Large‑scale website architecture is presented as a series of documents, and this installment focuses on an e‑commerce site case study, covering requirements, an initial architecture, capacity estimation, and optimization toward a reference distributed design.

Outline

Reason for choosing the e‑commerce case

E‑commerce site requirements

Initial site architecture

System capacity estimation

Architecture analysis

Architecture optimization

Summary

1. Why Choose an E‑Commerce Case

Distributed large‑scale sites fall into three categories: portals (e.g., NetEase, Sina), social networks (e.g., campus sites, Kaixin), and e‑commerce platforms (e.g., Alibaba, JD, Guomei, Autohome). Portals rely on CDN and staticization, social networks use NoSQL and distributed caches, while e‑commerce combines both, making it an ideal example.

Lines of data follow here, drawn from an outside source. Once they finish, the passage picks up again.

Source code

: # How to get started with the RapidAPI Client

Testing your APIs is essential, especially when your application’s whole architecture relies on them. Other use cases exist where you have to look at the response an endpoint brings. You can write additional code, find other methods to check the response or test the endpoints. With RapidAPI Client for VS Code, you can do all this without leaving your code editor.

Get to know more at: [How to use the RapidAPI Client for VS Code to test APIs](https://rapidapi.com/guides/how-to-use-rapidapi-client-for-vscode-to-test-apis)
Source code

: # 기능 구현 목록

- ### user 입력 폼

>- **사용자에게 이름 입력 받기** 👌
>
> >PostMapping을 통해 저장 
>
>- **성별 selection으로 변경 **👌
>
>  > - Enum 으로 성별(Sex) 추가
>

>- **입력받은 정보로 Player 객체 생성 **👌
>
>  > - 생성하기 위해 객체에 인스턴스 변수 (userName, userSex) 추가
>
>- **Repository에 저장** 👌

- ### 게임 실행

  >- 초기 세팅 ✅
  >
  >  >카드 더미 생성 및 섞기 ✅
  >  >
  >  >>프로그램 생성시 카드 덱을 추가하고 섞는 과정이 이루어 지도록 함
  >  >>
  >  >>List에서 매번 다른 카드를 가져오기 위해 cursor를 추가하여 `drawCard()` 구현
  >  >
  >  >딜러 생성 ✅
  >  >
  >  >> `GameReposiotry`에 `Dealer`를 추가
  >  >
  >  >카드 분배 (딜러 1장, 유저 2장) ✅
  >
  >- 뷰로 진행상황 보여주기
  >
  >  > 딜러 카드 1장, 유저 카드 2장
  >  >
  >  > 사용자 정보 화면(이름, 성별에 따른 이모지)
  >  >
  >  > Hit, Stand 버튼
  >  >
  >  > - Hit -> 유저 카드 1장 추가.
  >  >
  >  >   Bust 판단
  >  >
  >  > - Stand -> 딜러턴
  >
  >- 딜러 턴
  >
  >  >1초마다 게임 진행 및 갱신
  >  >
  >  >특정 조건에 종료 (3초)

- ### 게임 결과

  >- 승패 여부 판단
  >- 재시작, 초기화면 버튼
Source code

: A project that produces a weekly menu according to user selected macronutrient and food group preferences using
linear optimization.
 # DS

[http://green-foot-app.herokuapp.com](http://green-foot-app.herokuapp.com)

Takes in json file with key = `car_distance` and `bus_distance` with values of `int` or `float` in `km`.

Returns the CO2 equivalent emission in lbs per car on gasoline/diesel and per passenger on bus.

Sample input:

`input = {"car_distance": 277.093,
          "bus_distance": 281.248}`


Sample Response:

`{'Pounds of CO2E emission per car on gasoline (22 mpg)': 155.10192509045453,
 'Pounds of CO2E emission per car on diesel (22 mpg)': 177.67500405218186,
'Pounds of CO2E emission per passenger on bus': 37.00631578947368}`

2. E‑Commerce Site Requirements

Customer requirements:

Build a full‑category B2C e‑commerce site with online purchase, online payment, and cash‑on‑delivery.

Enable real‑time communication with customer service during purchase.

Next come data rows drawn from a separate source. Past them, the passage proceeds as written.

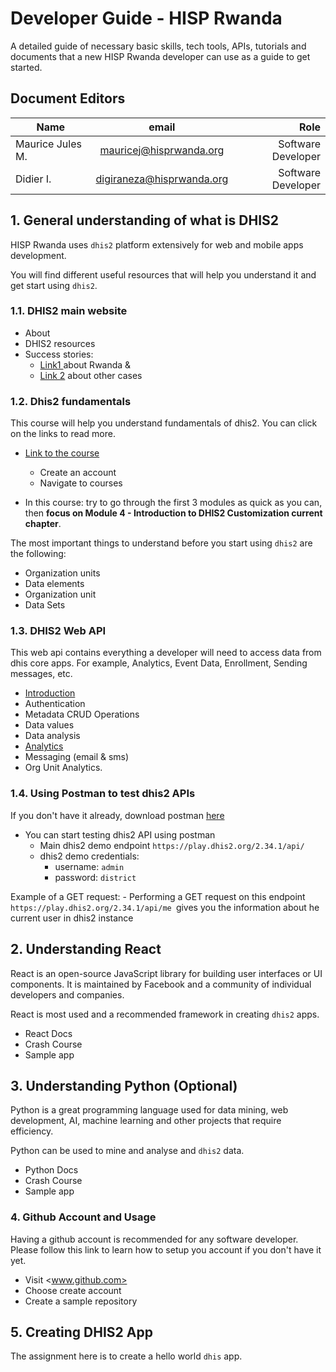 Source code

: # Developer Guide - HISP Rwanda
A detailed guide of necessary basic skills, tech tools, APIs, tutorials and documents that a new HISP Rwanda developer can use as a guide to get started.

## Document Editors 
| Name            | email                   | Role                
| ----------------|:-----------------------:| ------------------:|
| Maurice Jules M.| mauricej@hisprwanda.org | Software Developer |
| Didier I.       | digiraneza@hisprwanda.org|Software Developer  |

## 1. General understanding of what is DHIS2
HISP Rwanda uses `dhis2` platform extensively for web and mobile apps development.

You will find different useful resources that will help you understand it and get start using `dhis2`. 

### 1.1. DHIS2 main website
- About
- DHIS2 resources
- Success stories: 
    - [Link1 ](https://www.dhis2.org/rwanda-covid-testing) about Rwanda & 
    - [Link 2](https://www.dhis2.org/in-action) about other cases


### 1.2. Dhis2 fundamentals 
This course will help you understand fundamentals of dhis2. You can click on the links to read more. 
- [Link to the course](https://academy.dhis2.org/courses/HISP/DHIS2_Level1/2015_Q1/about)
    - Create an account 
    - Navigate to courses

- In this course: try to go through the first 3 modules as quick as you can, then **focus on Module 4 - Introduction to DHIS2 Customization current chapter**. 

The most important things to understand before you start using `dhis2` are the following: 
- Organization units
- Data elements
- Organization unit
- Data Sets 


### 1.3. DHIS2 Web API 
This web api contains everything a developer will need to access data from dhis core apps. 
For example, Analytics, Event Data, Enrollment, Sending messages, etc. 
- [Introduction](https://docs.dhis2.org/2.34/en/dhis2_developer_manual/web-api.html#introduction)
- Authentication
- Metadata CRUD Operations
- Data values
- Data analysis
- [Analytics](https://docs.dhis2.org/2.34/en/dhis2_developer_manual/web-api.html#analytics)
- Messaging (email & sms)
- Org Unit Analytics. 

### 1.4. Using Postman to test dhis2 APIs
If you don't have it already, download postman [here](https://www.postman.com/downloads/)
- You can start testing dhis2 API using postman
    - Main dhis2 demo endpoint `https://play.dhis2.org/2.34.1/api/ `
    - dhis2 demo credentials:
        - username: `admin`
        - password: `district`

Example of a GET request:
    - Performing a GET request on this endpoint `https://play.dhis2.org/2.34.1/api/me `gives you the information about he current user in dhis2 instance


## 2. Understanding React
React is an open-source JavaScript library for building user interfaces or UI components. It is maintained by Facebook and a community of individual developers and companies.

React is most used and a recommended framework in creating `dhis2` apps.

- React Docs
- Crash Course
- Sample app

## 3. Understanding Python (Optional)
Python is a great programming language used for data mining, web development, AI, machine learning and other projects that require efficiency. 

Python can be used to mine and analyse and `dhis2` data.

- Python Docs
- Crash Course
- Sample app

### 4. Github Account and Usage
Having a github account is recommended for any software developer. Please follow this link to learn how to setup you account if you don't have it yet.

- Visit <www.github.com>
- Choose create account
- Create a sample repository

## 5. Creating DHIS2 App
The assignment here is to create a hello world `dhis` app.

Allow users to rate and review products after receipt.

Integrate with an existing mature ERP/inventory system.

Support 3‑5 years of business growth.

Target 10 million users within 3‑5 years.

Host major promotional events such as Double‑11, Double‑12, and Men's Day.

Reference features from JD.com or Guomei Online.

To capture both functional and non‑functional aspects, a requirement‑function matrix is used. Key non‑functional goals include high performance, high availability, scalability, flexible image storage, secure payment processing, and reliable real‑time communication.

Requirement matrix (functional / non‑functional):

Full‑category e‑commerce site – Category management, product management – Flexible multi‑category handling, fast page load, massive image storage.

Online purchase – Member management, shopping cart, checkout – Good shopping experience (usability, performance).

Online or cash‑on‑delivery payment – Multiple payment methods – Secure payment, data encryption, flexible payment‑gateway switching.

Online customer service – Chat function – Reliability for instant messaging.

Product rating – Comment system – (no specific non‑functional item listed).

ERP integration – Interface with inventory system – Constraint: data consistency and robustness.

3‑5‑year growth support – – Constraint: scalability and extensibility.

10 million users – – Constraint: scalability.

Promotional events – Activity management, flash sales – Traffic spikes (scalability) and real‑time performance.

Reference to JD/Guomei – – Reference condition.

3. Initial Site Architecture

Early‑stage sites often start with three servers: one for the application, one for the database, and one for NFS file storage.

Example of a small portal with 100 k+ members and many images suffered severe performance problems using this single‑server model.

Simple architecture illustration:

Modern large‑scale sites adopt a clustered approach for high availability, typically combining load‑balanced application servers with a primary‑secondary database setup.

Key points:

Clustered application servers provide redundancy and high availability (load balancer can be co‑located).

Database master‑slave replication ensures data backup and high availability.

4. System Capacity Estimation

Estimation steps:

Determine registered user count, daily UV, daily PV, and concurrent users.

Estimate peak load as 2‑3 times the normal load.

Calculate required storage and compute resources based on concurrency and transaction volume.

Given the target of 10 million registered users in 3‑5 years, the following calculations are shown (using the 80/20 rule):

Daily UV ≈ 2 million; each user generates about 30 page views → PV ≈ 60 million per day.

Peak window (≈ 4.8 hours) accounts for 80 % of daily PV → 48 million peak PV.

Peak per‑minute visits: 48 million ÷ 288 minutes ≈ 166 k.

Peak per‑second visits: 166 k ÷ 60 ≈ 2.78 k (≈ 2 800). Assuming a three‑fold surge during flash‑sale events, peak concurrency can reach ≈ 8 300 requests per second.

Server sizing (Tomcat example):

One web server handles ~300 concurrent requests per second → ~10 servers for normal load.

During peak, ~30 servers are needed.

CPU utilization should stay around 70 % under normal conditions and not exceed 90 % at peak, ensuring stable performance without waste of resources. Memory, I/O, network bandwidth follow similar sizing principles.

These figures are illustrative; actual requirements depend on hardware specs, business logic complexity, and other factors.